What Is Cognitive Computing?

Cognitive Computing is a combination of Artificial intelligence, neural networks, machine learning, natural language processing, sentiment analysis to solve everyday problems faced by humans.

Logical data analysis, improved operational efficiency, improved customer interaction, are some of the functions behind  Cognitive Computing, which has made companies such as Facebook, Apple and Google join the use of this technology to be able to make better announcements through data analysis, pattern identification and prediction.

Myths About Cognitive Computing

Although many large corporations use and benefit from Cognitive Computing, there are still certain myths around them that are important to clarify.

Cognitive Computing – Replaces the humans and their jobs

One of the main fears of the development and advancement of technologies such as AI is the disappearance of jobs where machines represent more benefits than having a worker.

While it is impossible to know what will happen for sure in the future regarding this issue, it is anticipated that job loss will not be an important implication with the implementation of cognitive technologies.

According to the Deloitte State of Cognitive survey,  managers with knowledge of the area do not contemplate that dismissals are a consequence of the implementation of these technologies. And he points out that, although automation results in the reduction of workforce templates, new jobs will also be developed due to this.

Cognitive Computing Equals Robots And Humanoids

Although it is constantly related to AI and cognitive computation with robots or humanoids, the reality is that this technology can be present in any computer system without us noticing, because its objective is to complement and make operations more efficient with the least human intervention.

On the other hand, intelligence is limited by its developers to fulfill the functions for which they are intended, learn from mistakes and be able to correct them. So the development of features or functions that exceed the initial purpose with which a machine was created is a myth.

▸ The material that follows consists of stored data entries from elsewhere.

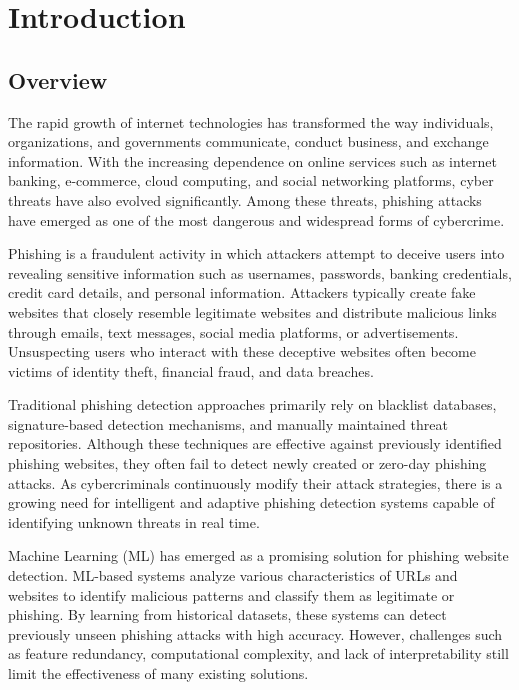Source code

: \documentclass[12pt]{report}
\begin{document}

\chapter{Introduction}

\section{Overview}

The rapid growth of internet technologies has transformed the way individuals, organizations, and governments communicate, conduct business, and exchange information. With the increasing dependence on online services such as internet banking, e-commerce, cloud computing, and social networking platforms, cyber threats have also evolved significantly. Among these threats, phishing attacks have emerged as one of the most dangerous and widespread forms of cybercrime.

Phishing is a fraudulent activity in which attackers attempt to deceive users into revealing sensitive information such as usernames, passwords, banking credentials, credit card details, and personal information. Attackers typically create fake websites that closely resemble legitimate websites and distribute malicious links through emails, text messages, social media platforms, or advertisements. Unsuspecting users who interact with these deceptive websites often become victims of identity theft, financial fraud, and data breaches.

Traditional phishing detection approaches primarily rely on blacklist databases, signature-based detection mechanisms, and manually maintained threat repositories. Although these techniques are effective against previously identified phishing websites, they often fail to detect newly created or zero-day phishing attacks. As cybercriminals continuously modify their attack strategies, there is a growing need for intelligent and adaptive phishing detection systems capable of identifying unknown threats in real time.

Machine Learning (ML) has emerged as a promising solution for phishing website detection. ML-based systems analyze various characteristics of URLs and websites to identify malicious patterns and classify them as legitimate or phishing. By learning from historical datasets, these systems can detect previously unseen phishing attacks with high accuracy. However, challenges such as feature redundancy, computational complexity, and lack of interpretability still limit the effectiveness of many existing solutions.
\end{document}
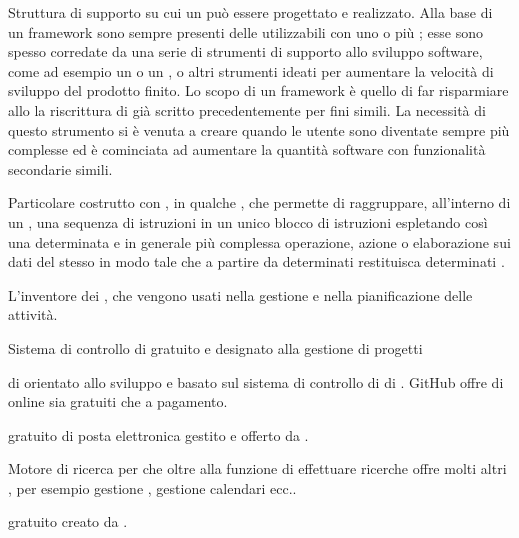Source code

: {Struttura di supporto su cui un  può essere progettato e realizzato. Alla base di un framework sono sempre presenti delle  utilizzabili con uno o più ; esse sono spesso corredate da una serie di strumenti di supporto allo sviluppo software, come ad esempio un  o un , o altri strumenti ideati per aumentare la velocità di sviluppo del prodotto finito.
Lo scopo di un framework è quello di far risparmiare allo  la riscrittura di  già scritto precedentemente per fini simili. La necessità di questo strumento si è venuta a creare quando le  utente sono diventate sempre più complesse ed è cominciata ad aumentare la quantità software con funzionalità secondarie simili.}


{Particolare costrutto con , in qualche , che permette di raggruppare, all'interno di un , una sequenza di istruzioni in un unico blocco di istruzioni espletando così una determinata e in generale più complessa operazione, azione o elaborazione sui dati del  stesso in modo tale che a partire da determinati  restituisca determinati .}



{L'inventore dei , che vengono usati nella gestione e nella pianificazione delle attività.}


{Sistema di controllo di   gratuito e  designato alla gestione di progetti }


{ di   orientato allo sviluppo  e basato sul sistema di controllo di  di . GitHub offre  di  online sia gratuiti che a pagamento.}


{ gratuito di posta elettronica gestito e offerto da .}

{Motore di ricerca per  che oltre alla funzione di effettuare ricerche offre molti altri , per esempio gestione , gestione calendari ecc..} 


{  gratuito creato da .}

Cognitive Programming – It will only be understood by expert programmers

The tasks we can solve with cognitive computation are endless. It is currently present in banks, insurers, hospitals and, above all, in aerospace and automotive companies. So the results are visible to anyone.

There are more and more experts in the field and firms that seek to implement this technology. Toyota and IBM, for example, announced millions of investments for this sector. The IBM Watson computer has been a very effective auxiliary in the field of public health, so, when developing this kind of product, it is intended to be understandable and operable by anyone.

To imagine a  chatbot that requires the insertion of codes instead of questions about a certain service, would be useless. To apply Cognitive Computing, the advice of the service provider is required, to check if it can work or not in your company.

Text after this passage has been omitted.